■ Activity
Transcribe the data exactly.

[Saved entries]
* * * * * * * * *
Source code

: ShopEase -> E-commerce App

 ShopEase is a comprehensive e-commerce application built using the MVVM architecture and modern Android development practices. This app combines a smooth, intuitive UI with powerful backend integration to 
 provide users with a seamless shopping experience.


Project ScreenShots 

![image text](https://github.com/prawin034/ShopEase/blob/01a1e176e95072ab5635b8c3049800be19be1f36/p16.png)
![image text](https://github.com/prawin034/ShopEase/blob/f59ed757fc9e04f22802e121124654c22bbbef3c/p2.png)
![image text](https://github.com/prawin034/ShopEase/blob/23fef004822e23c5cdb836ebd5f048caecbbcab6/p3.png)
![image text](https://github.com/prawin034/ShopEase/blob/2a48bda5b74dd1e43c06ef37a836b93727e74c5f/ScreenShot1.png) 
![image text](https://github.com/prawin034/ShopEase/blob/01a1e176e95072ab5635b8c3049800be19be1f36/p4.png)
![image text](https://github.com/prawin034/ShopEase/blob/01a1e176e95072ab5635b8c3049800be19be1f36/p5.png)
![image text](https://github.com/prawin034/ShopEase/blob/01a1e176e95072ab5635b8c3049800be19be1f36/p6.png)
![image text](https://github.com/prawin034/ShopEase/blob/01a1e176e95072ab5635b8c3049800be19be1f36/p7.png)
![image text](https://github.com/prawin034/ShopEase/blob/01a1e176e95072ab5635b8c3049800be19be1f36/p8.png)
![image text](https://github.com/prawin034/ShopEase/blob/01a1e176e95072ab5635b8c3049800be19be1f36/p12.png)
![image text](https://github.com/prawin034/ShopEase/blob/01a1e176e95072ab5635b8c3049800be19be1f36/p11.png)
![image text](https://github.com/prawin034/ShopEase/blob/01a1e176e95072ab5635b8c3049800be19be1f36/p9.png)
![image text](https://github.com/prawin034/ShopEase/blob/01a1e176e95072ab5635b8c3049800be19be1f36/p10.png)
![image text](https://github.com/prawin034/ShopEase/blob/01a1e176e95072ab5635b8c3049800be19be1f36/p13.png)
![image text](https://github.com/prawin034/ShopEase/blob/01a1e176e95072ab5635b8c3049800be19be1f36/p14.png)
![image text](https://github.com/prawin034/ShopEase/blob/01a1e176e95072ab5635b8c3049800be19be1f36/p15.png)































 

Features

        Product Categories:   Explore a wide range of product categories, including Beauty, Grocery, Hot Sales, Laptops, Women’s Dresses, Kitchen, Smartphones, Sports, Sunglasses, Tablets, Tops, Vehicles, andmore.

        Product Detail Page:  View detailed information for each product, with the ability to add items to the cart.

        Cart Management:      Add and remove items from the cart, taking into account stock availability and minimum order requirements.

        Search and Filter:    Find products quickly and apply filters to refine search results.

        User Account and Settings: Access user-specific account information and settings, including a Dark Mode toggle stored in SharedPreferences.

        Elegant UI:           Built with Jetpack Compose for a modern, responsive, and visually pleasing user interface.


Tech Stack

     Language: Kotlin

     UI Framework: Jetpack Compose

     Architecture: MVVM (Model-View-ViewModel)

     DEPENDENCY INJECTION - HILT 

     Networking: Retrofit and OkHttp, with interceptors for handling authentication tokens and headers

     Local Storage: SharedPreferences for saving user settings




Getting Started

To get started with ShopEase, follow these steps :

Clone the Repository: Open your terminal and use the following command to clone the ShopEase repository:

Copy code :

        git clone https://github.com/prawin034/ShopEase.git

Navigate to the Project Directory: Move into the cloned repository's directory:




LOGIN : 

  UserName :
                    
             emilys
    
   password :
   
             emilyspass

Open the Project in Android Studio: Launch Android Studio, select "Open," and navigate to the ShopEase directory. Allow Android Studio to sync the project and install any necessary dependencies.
* * * * * * * * *
■ Reply to the exercise
Source code

: ShopEase -> E-commerce App

 ShopEase is a comprehensive e-commerce application built using the MVVM architecture and modern Android development practices. This app combines a smooth, intuitive UI with powerful backend integration to 
 provide users with a seamless shopping experience.


Project ScreenShots 

![image text](https://github.com/prawin034/ShopEase/blob/01a1e176e95072ab5635b8c3049800be19be1f36/p16.png)
![image text](https://github.com/prawin034/ShopEase/blob/f59ed757fc9e04f22802e121124654c22bbbef3c/p2.png)
![image text](https://github.com/prawin034/ShopEase/blob/23fef004822e23c5cdb836ebd5f048caecbbcab6/p3.png)
![image text](https://github.com/prawin034/ShopEase/blob/2a48bda5b74dd1e43c06ef37a836b93727e74c5f/ScreenShot1.png) 
![image text](https://github.com/prawin034/ShopEase/blob/01a1e176e95072ab5635b8c3049800be19be1f36/p4.png)
![image text](https://github.com/prawin034/ShopEase/blob/01a1e176e95072ab5635b8c3049800be19be1f36/p5.png)
![image text](https://github.com/prawin034/ShopEase/blob/01a1e176e95072ab5635b8c3049800be19be1f36/p6.png)
![image text](https://github.com/prawin034/ShopEase/blob/01a1e176e95072ab5635b8c3049800be19be1f36/p7.png)
![image text](https://github.com/prawin034/ShopEase/blob/01a1e176e95072ab5635b8c3049800be19be1f36/p8.png)
![image text](https://github.com/prawin034/ShopEase/blob/01a1e176e95072ab5635b8c3049800be19be1f36/p12.png)
![image text](https://github.com/prawin034/ShopEase/blob/01a1e176e95072ab5635b8c3049800be19be1f36/p11.png)
![image text](https://github.com/prawin034/ShopEase/blob/01a1e176e95072ab5635b8c3049800be19be1f36/p9.png)
![image text](https://github.com/prawin034/ShopEase/blob/01a1e176e95072ab5635b8c3049800be19be1f36/p10.png)
![image text](https://github.com/prawin034/ShopEase/blob/01a1e176e95072ab5635b8c3049800be19be1f36/p13.png)
![image text](https://github.com/prawin034/ShopEase/blob/01a1e176e95072ab5635b8c3049800be19be1f36/p14.png)
![image text](https://github.com/prawin034/ShopEase/blob/01a1e176e95072ab5635b8c3049800be19be1f36/p15.png)































 

Features

        Product Categories:   Explore a wide range of product categories, including Beauty, Grocery, Hot Sales, Laptops, Women’s Dresses, Kitchen, Smartphones, Sports, Sunglasses, Tablets, Tops, Vehicles, andmore.

        Product Detail Page:  View detailed information for each product, with the ability to add items to the cart.

        Cart Management:      Add and remove items from the cart, taking into account stock availability and minimum order requirements.

        Search and Filter:    Find products quickly and apply filters to refine search results.

        User Account and Settings: Access user-specific account information and settings, including a Dark Mode toggle stored in SharedPreferences.

        Elegant UI:           Built with Jetpack Compose for a modern, responsive, and visually pleasing user interface.


Tech Stack

     Language: Kotlin

     UI Framework: Jetpack Compose

     Architecture: MVVM (Model-View-ViewModel)

     DEPENDENCY INJECTION - HILT 

     Networking: Retrofit and OkHttp, with interceptors for handling authentication tokens and headers

     Local Storage: SharedPreferences for saving user settings




Getting Started

To get started with ShopEase, follow these steps :

Clone the Repository: Open your terminal and use the following command to clone the ShopEase repository:

Copy code :

        git clone https://github.com/prawin034/ShopEase.git

Navigate to the Project Directory: Move into the cloned repository's directory:




LOGIN : 

  UserName :
                    
             emilys
    
   password :
   
             emilyspass

Open the Project in Android Studio: Launch Android Studio, select "Open," and navigate to the ShopEase directory. Allow Android Studio to sync the project and install any necessary dependencies.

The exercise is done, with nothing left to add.